■ Task description:
Search the records for lines with the word "Foundry" and copy each match.

■ Supplied records:
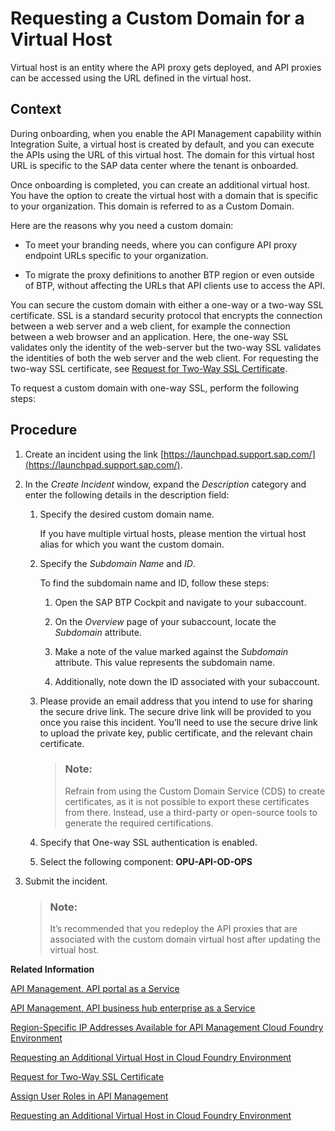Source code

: <!-- loio6b9e5a3430b84fecaac1c994fff6c3ee -->

# Requesting a Custom Domain for a Virtual Host

Virtual host is an entity where the API proxy gets deployed, and API proxies can be accessed using the URL defined in the virtual host.



<a name="loio6b9e5a3430b84fecaac1c994fff6c3ee__context_tcd_t2b_yyb"/>

## Context

During onboarding, when you enable the API Management capability within Integration Suite, a virtual host is created by default, and you can execute the APIs using the URL of this virtual host. The domain for this virtual host URL is specific to the SAP data center where the tenant is onboarded.

Once onboarding is completed, you can create an additional virtual host. You have the option to create the virtual host with a domain that is specific to your organization. This domain is referred to as a Custom Domain.

Here are the reasons why you need a custom domain:

-   To meet your branding needs, where you can configure API proxy endpoint URLs specific to your organization.

-   To migrate the proxy definitions to another BTP region or even outside of BTP, without affecting the URLs that API clients use to access the API.


You can secure the custom domain with either a one-way or a two-way SSL certificate. SSL is a standard security protocol that encrypts the connection between a web server and a web client, for example the connection between a web browser and an application. Here, the one-way SSL validates only the identity of the web-server but the two-way SSL validates the identities of both the web server and the web client. For requesting the two-way SSL certificate, see [Request for Two-Way SSL Certificate](request-for-two-way-ssl-certificate-9faf7ce.md).

To request a custom domain with one-way SSL, perform the following steps:



## Procedure

1.  Create an incident using the link [https://launchpad.support.sap.com/](https://launchpad.support.sap.com/).

2.  In the *Create Incident* window, expand the *Description* category and enter the following details in the description field:

    1.  Specify the desired custom domain name.

        If you have multiple virtual hosts, please mention the virtual host alias for which you want the custom domain.

    2.  Specify the *Subdomain Name* and *ID*.

        To find the subdomain name and ID, follow these steps:

        1.  Open the SAP BTP Cockpit and navigate to your subaccount.

        2.  On the *Overview* page of your subaccount, locate the *Subdomain* attribute.
        3.  Make a note of the value marked against the *Subdomain* attribute. This value represents the subdomain name.
        4.  Additionally, note down the ID associated with your subaccount.

    3.  Please provide an email address that you intend to use for sharing the secure drive link. The secure drive link will be provided to you once you raise this incident. You’ll need to use the secure drive link to upload the private key, public certificate, and the relevant chain certificate.

        > ### Note:  
        > Refrain from using the Custom Domain Service \(CDS\) to create certificates, as it is not possible to export these certificates from there. Instead, use a third-party or open-source tools to generate the required certifications.

    4.  Specify that One-way SSL authentication is enabled.

    5.  Select the following component: **OPU-API-OD-OPS**


3.  Submit the incident.

    > ### Note:  
    > It’s recommended that you redeploy the API proxies that are associated with the custom domain virtual host after updating the virtual host.


**Related Information**  


[API Management, API portal as a Service](api-management-api-portal-as-a-service-e064663.md "The API Management, API portal as a service on Cloud Foundry provides different capabilities through Route Service plan, On-Premise Connectivity plan, and API Access plan.")

[API Management, API business hub enterprise as a Service](api-management-api-business-hub-enterprise-as-a-service-d59d8f9.md "The API Management, API business hub enterprise as a service on Cloud Foundry provides the API access plan.")

[Region-Specific IP Addresses Available for API Management Cloud Foundry Environment](region-specific-ip-addresses-available-for-api-management-cloud-foundry-environment-585d639.md "API Management protects your backend services. However, API Management needs to establish connectivity to your backend services during an API call execution.")

[Requesting an Additional Virtual Host in Cloud Foundry Environment](requesting-an-additional-virtual-host-in-cloud-foundry-environment-a7b91e5.md "Create a new virtual host or update an alias for an existing virtual host in the Cloud Foundry environment.")

[Request for Two-Way SSL Certificate](request-for-two-way-ssl-certificate-9faf7ce.md "Request a two-way SSL certificate for the default domain of the virtual host of your API Management service.")

[Assign User Roles in API Management](assign-user-roles-in-api-management-911ca5a.md "Use role collections to group together different roles that can be assigned to API Portal and API business hub enterprise users.")

[Requesting an Additional Virtual Host in Cloud Foundry Environment](requesting-an-additional-virtual-host-in-cloud-foundry-environment-a7b91e5.md "Create a new virtual host or update an alias for an existing virtual host in the Cloud Foundry environment.")

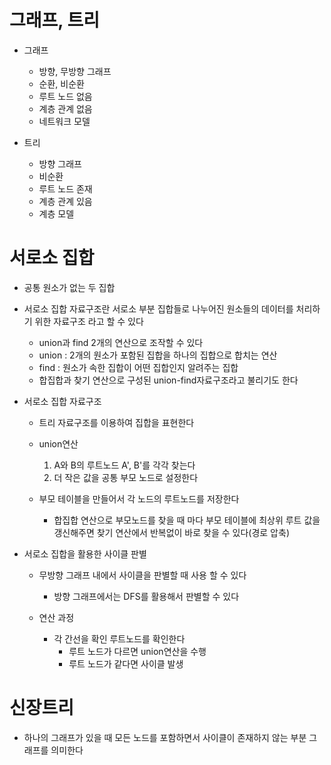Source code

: # 그래프, 트리
- 그래프
	- 방향, 무방향 그래프
	- 순환, 비순환
	- 루트 노드 없음
	- 계층 관계 없음
	- 네트워크 모델

- 트리
	- 방향 그래프
	- 비순환
	- 루트 노드 존재
	- 계층 관계 있음
	- 계층 모델


# 서로소 집합
- 공통 원소가 없는 두 집합
- 서로소 집합 자료구조란 서로소 부분 집합들로 나누어진 원소들의 데이터를 처리하기 위한 자료구조 라고 할 수 있다
	- union과 find 2개의 연산으로 조작할 수 있다
	- union : 2개의 원소가 포함된 집합을 하나의 집합으로 합치는 연산
	- find : 원소가 속한 집합이 어떤 집합인지 알려주는 집합
	- 합집합과 찾기 연산으로 구성된 union-find자료구조라고 불리기도 한다

- 서로소 집합 자료구조
	- 트리 자료구조를 이용하여 집합을 표현한다
	- union연산 
		1. A와 B의 루트노드 A', B'를 각각 찾는다
		2. 더 작은 값을 공통 부모 노드로 설정한다
		
	- 부모 테이블을 만들어서 각 노드의 루트노드를 저장한다
		- 합집합 연산으로 부모노드를 찾을 때 마다 부모 테이블에 최상위 루트 값을 갱신해주면 찾기 연산에서 반복없이 바로 찾을 수 있다(경로 압축)

- 서로소 집합을 활용한 사이클 판별
	- 무방향 그래프 내에서 사이클을 판별할 때 사용 할 수 있다 	
		- 방향 그래프에서는 DFS를 활용해서 판별할 수 있다
	
	- 연산 과정
		- 각 간선을 확인 루트노드를 확인한다
			- 루트 노드가 다르면 union연산을 수행
			- 루트 노드가 같다면 사이클 발생
	
	
# 신장트리
- 하나의 그래프가 있을 때 모든 노드를 포함하면서 사이클이 존재하지 않는 부분 그래프를 의미한다


		

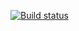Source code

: [![Build status](https://ci.appveyor.com/api/projects/status/yimo6wswgpptothr?svg=true)](https://ci.appveyor.com/project/TatianaHrip/page-object)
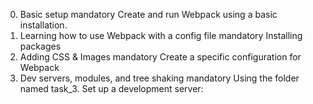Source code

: 0. Basic setup
mandatory
Create and run Webpack using a basic installation.
1. Learning how to use Webpack with a config file
mandatory
Installing packages
2. Adding CSS & Images
mandatory
Create a specific configuration for Webpack
3. Dev servers, modules, and tree shaking
mandatory
Using the folder named task_3. Set up a development server:
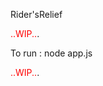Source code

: Rider'sRelief

<span style="color:red">..WIP..</span>.

To run : node app.js

<span style="color:red">..WIP..</span>.

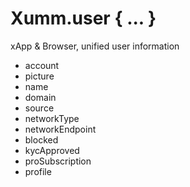# Xumm.user { ... }

xApp & Browser, unified user information

* account
* picture
* name
* domain
* source
* networkType
* networkEndpoint
* blocked
* kycApproved
* proSubscription
* profile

■ Response to the exercise:
[API Management, API portal as a Service](api-management-api-portal-as-a-service-e064663.md "The API Management, API portal as a service on Cloud Foundry provides different capabilities through Route Service plan, On-Premise Connectivity plan, and API Access plan.")
[API Management, API business hub enterprise as a Service](api-management-api-business-hub-enterprise-as-a-service-d59d8f9.md "The API Management, API business hub enterprise as a service on Cloud Foundry provides the API access plan.")
[Region-Specific IP Addresses Available for API Management Cloud Foundry Environment](region-specific-ip-addresses-available-for-api-management-cloud-foundry-environment-585d639.md "API Management protects your backend services. However, API Management needs to establish connectivity to your backend services during an API call execution.")
[Requesting an Additional Virtual Host in Cloud Foundry Environment](requesting-an-additional-virtual-host-in-cloud-foundry-environment-a7b91e5.md "Create a new virtual host or update an alias for an existing virtual host in the Cloud Foundry environment.")
[Requesting an Additional Virtual Host in Cloud Foundry Environment](requesting-an-additional-virtual-host-in-cloud-foundry-environment-a7b91e5.md "Create a new virtual host or update an alias for an existing virtual host in the Cloud Foundry environment.")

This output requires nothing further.